Data section:
________________________
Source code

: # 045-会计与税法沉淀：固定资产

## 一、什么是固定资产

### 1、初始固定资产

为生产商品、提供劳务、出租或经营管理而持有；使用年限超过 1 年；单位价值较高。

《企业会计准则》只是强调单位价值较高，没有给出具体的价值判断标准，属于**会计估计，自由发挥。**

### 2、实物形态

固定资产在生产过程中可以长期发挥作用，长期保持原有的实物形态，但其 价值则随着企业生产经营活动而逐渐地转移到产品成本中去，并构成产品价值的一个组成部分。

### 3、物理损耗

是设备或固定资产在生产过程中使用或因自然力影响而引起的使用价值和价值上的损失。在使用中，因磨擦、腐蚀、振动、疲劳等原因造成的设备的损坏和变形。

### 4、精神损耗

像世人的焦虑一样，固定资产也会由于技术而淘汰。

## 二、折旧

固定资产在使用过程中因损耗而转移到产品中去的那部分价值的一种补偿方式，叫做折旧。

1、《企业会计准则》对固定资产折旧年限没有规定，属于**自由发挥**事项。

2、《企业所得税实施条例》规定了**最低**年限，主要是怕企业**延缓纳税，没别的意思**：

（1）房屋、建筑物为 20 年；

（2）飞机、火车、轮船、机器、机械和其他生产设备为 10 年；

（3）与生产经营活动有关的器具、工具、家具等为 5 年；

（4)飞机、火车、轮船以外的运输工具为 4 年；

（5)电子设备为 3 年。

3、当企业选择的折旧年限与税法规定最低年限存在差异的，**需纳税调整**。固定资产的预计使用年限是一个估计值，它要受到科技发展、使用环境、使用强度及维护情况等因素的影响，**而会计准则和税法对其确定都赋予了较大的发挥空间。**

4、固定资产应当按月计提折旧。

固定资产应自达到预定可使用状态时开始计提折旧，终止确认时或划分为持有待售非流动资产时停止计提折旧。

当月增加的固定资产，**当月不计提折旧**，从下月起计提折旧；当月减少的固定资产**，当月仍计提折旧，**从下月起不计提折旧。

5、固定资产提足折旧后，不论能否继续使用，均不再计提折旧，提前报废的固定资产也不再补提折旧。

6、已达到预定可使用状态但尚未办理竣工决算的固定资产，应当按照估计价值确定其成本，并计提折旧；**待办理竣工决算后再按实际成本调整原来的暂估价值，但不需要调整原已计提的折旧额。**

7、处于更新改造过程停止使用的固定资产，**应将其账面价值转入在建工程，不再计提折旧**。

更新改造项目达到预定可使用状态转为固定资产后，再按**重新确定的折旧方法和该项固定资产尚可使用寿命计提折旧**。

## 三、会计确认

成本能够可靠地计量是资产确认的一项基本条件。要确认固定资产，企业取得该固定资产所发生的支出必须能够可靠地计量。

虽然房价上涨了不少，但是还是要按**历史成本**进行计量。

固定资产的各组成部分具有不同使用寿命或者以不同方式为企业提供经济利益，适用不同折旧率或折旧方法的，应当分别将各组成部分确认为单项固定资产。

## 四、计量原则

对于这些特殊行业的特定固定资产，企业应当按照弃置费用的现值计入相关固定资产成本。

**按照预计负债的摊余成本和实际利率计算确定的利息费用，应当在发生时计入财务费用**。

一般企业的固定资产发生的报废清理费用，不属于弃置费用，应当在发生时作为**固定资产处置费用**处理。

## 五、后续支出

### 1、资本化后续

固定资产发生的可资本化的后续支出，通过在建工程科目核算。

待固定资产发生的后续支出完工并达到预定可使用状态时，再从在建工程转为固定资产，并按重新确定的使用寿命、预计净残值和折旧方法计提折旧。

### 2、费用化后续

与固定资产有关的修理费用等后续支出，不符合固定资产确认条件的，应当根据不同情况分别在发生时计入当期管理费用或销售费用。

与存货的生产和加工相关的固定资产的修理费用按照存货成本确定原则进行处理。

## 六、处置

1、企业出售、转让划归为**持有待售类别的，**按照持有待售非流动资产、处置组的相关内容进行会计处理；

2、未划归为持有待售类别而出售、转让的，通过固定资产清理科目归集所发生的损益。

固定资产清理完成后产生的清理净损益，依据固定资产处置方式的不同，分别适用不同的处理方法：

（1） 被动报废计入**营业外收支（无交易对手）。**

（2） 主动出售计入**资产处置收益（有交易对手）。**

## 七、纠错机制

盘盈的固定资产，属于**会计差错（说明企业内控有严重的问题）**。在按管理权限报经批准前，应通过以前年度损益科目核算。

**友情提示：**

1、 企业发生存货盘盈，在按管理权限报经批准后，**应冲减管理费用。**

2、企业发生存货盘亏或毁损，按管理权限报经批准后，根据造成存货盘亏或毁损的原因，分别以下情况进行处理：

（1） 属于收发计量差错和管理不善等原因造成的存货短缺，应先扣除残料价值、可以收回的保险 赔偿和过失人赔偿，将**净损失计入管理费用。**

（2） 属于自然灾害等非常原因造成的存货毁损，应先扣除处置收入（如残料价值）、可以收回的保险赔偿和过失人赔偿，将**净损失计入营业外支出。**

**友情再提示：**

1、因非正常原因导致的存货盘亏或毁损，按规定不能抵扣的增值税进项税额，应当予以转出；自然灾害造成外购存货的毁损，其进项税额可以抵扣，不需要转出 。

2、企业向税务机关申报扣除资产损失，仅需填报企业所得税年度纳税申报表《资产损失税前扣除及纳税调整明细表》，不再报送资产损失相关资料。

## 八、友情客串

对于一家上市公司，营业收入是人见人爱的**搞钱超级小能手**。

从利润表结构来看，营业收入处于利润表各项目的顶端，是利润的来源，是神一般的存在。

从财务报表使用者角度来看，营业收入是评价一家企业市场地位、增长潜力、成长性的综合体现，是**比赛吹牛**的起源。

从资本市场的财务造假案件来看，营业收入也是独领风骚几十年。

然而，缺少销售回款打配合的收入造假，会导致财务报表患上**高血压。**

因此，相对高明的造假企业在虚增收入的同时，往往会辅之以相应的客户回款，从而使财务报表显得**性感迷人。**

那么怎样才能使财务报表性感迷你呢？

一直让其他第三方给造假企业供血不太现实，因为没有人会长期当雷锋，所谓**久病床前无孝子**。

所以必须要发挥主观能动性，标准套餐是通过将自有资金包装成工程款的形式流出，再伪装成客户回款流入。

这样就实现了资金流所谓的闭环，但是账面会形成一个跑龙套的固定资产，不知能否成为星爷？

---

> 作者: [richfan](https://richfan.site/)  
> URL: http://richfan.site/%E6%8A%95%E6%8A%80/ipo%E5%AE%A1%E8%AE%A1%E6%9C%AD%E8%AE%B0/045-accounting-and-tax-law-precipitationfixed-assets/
________________________
A complete, exact copy of the records is what is needed.

Answer to this problem:
Source code

: # 045-会计与税法沉淀：固定资产

## 一、什么是固定资产

### 1、初始固定资产

为生产商品、提供劳务、出租或经营管理而持有；使用年限超过 1 年；单位价值较高。

《企业会计准则》只是强调单位价值较高，没有给出具体的价值判断标准，属于**会计估计，自由发挥。**

### 2、实物形态

固定资产在生产过程中可以长期发挥作用，长期保持原有的实物形态，但其 价值则随着企业生产经营活动而逐渐地转移到产品成本中去，并构成产品价值的一个组成部分。

### 3、物理损耗

是设备或固定资产在生产过程中使用或因自然力影响而引起的使用价值和价值上的损失。在使用中，因磨擦、腐蚀、振动、疲劳等原因造成的设备的损坏和变形。

### 4、精神损耗

像世人的焦虑一样，固定资产也会由于技术而淘汰。

## 二、折旧

固定资产在使用过程中因损耗而转移到产品中去的那部分价值的一种补偿方式，叫做折旧。

1、《企业会计准则》对固定资产折旧年限没有规定，属于**自由发挥**事项。

2、《企业所得税实施条例》规定了**最低**年限，主要是怕企业**延缓纳税，没别的意思**：

（1）房屋、建筑物为 20 年；

（2）飞机、火车、轮船、机器、机械和其他生产设备为 10 年；

（3）与生产经营活动有关的器具、工具、家具等为 5 年；

（4)飞机、火车、轮船以外的运输工具为 4 年；

（5)电子设备为 3 年。

3、当企业选择的折旧年限与税法规定最低年限存在差异的，**需纳税调整**。固定资产的预计使用年限是一个估计值，它要受到科技发展、使用环境、使用强度及维护情况等因素的影响，**而会计准则和税法对其确定都赋予了较大的发挥空间。**

4、固定资产应当按月计提折旧。

固定资产应自达到预定可使用状态时开始计提折旧，终止确认时或划分为持有待售非流动资产时停止计提折旧。

当月增加的固定资产，**当月不计提折旧**，从下月起计提折旧；当月减少的固定资产**，当月仍计提折旧，**从下月起不计提折旧。

5、固定资产提足折旧后，不论能否继续使用，均不再计提折旧，提前报废的固定资产也不再补提折旧。

6、已达到预定可使用状态但尚未办理竣工决算的固定资产，应当按照估计价值确定其成本，并计提折旧；**待办理竣工决算后再按实际成本调整原来的暂估价值，但不需要调整原已计提的折旧额。**

7、处于更新改造过程停止使用的固定资产，**应将其账面价值转入在建工程，不再计提折旧**。

更新改造项目达到预定可使用状态转为固定资产后，再按**重新确定的折旧方法和该项固定资产尚可使用寿命计提折旧**。

## 三、会计确认

成本能够可靠地计量是资产确认的一项基本条件。要确认固定资产，企业取得该固定资产所发生的支出必须能够可靠地计量。

虽然房价上涨了不少，但是还是要按**历史成本**进行计量。

固定资产的各组成部分具有不同使用寿命或者以不同方式为企业提供经济利益，适用不同折旧率或折旧方法的，应当分别将各组成部分确认为单项固定资产。

## 四、计量原则

对于这些特殊行业的特定固定资产，企业应当按照弃置费用的现值计入相关固定资产成本。

**按照预计负债的摊余成本和实际利率计算确定的利息费用，应当在发生时计入财务费用**。

一般企业的固定资产发生的报废清理费用，不属于弃置费用，应当在发生时作为**固定资产处置费用**处理。

## 五、后续支出

### 1、资本化后续

固定资产发生的可资本化的后续支出，通过在建工程科目核算。

待固定资产发生的后续支出完工并达到预定可使用状态时，再从在建工程转为固定资产，并按重新确定的使用寿命、预计净残值和折旧方法计提折旧。

### 2、费用化后续

与固定资产有关的修理费用等后续支出，不符合固定资产确认条件的，应当根据不同情况分别在发生时计入当期管理费用或销售费用。

与存货的生产和加工相关的固定资产的修理费用按照存货成本确定原则进行处理。

## 六、处置

1、企业出售、转让划归为**持有待售类别的，**按照持有待售非流动资产、处置组的相关内容进行会计处理；

2、未划归为持有待售类别而出售、转让的，通过固定资产清理科目归集所发生的损益。

固定资产清理完成后产生的清理净损益，依据固定资产处置方式的不同，分别适用不同的处理方法：

（1） 被动报废计入**营业外收支（无交易对手）。**

（2） 主动出售计入**资产处置收益（有交易对手）。**

## 七、纠错机制

盘盈的固定资产，属于**会计差错（说明企业内控有严重的问题）**。在按管理权限报经批准前，应通过以前年度损益科目核算。

**友情提示：**

1、 企业发生存货盘盈，在按管理权限报经批准后，**应冲减管理费用。**

2、企业发生存货盘亏或毁损，按管理权限报经批准后，根据造成存货盘亏或毁损的原因，分别以下情况进行处理：

（1） 属于收发计量差错和管理不善等原因造成的存货短缺，应先扣除残料价值、可以收回的保险 赔偿和过失人赔偿，将**净损失计入管理费用。**

（2） 属于自然灾害等非常原因造成的存货毁损，应先扣除处置收入（如残料价值）、可以收回的保险赔偿和过失人赔偿，将**净损失计入营业外支出。**

**友情再提示：**

1、因非正常原因导致的存货盘亏或毁损，按规定不能抵扣的增值税进项税额，应当予以转出；自然灾害造成外购存货的毁损，其进项税额可以抵扣，不需要转出 。

2、企业向税务机关申报扣除资产损失，仅需填报企业所得税年度纳税申报表《资产损失税前扣除及纳税调整明细表》，不再报送资产损失相关资料。

## 八、友情客串

对于一家上市公司，营业收入是人见人爱的**搞钱超级小能手**。

从利润表结构来看，营业收入处于利润表各项目的顶端，是利润的来源，是神一般的存在。

从财务报表使用者角度来看，营业收入是评价一家企业市场地位、增长潜力、成长性的综合体现，是**比赛吹牛**的起源。

从资本市场的财务造假案件来看，营业收入也是独领风骚几十年。

然而，缺少销售回款打配合的收入造假，会导致财务报表患上**高血压。**

因此，相对高明的造假企业在虚增收入的同时，往往会辅之以相应的客户回款，从而使财务报表显得**性感迷人。**

那么怎样才能使财务报表性感迷你呢？

一直让其他第三方给造假企业供血不太现实，因为没有人会长期当雷锋，所谓**久病床前无孝子**。

所以必须要发挥主观能动性，标准套餐是通过将自有资金包装成工程款的形式流出，再伪装成客户回款流入。

这样就实现了资金流所谓的闭环，但是账面会形成一个跑龙套的固定资产，不知能否成为星爷？

---

> 作者: [richfan](https://richfan.site/)  
> URL: http://richfan.site/%E6%8A%95%E6%8A%80/ipo%E5%AE%A1%E8%AE%A1%E6%9C%AD%E8%AE%B0/045-accounting-and-tax-law-precipitationfixed-assets/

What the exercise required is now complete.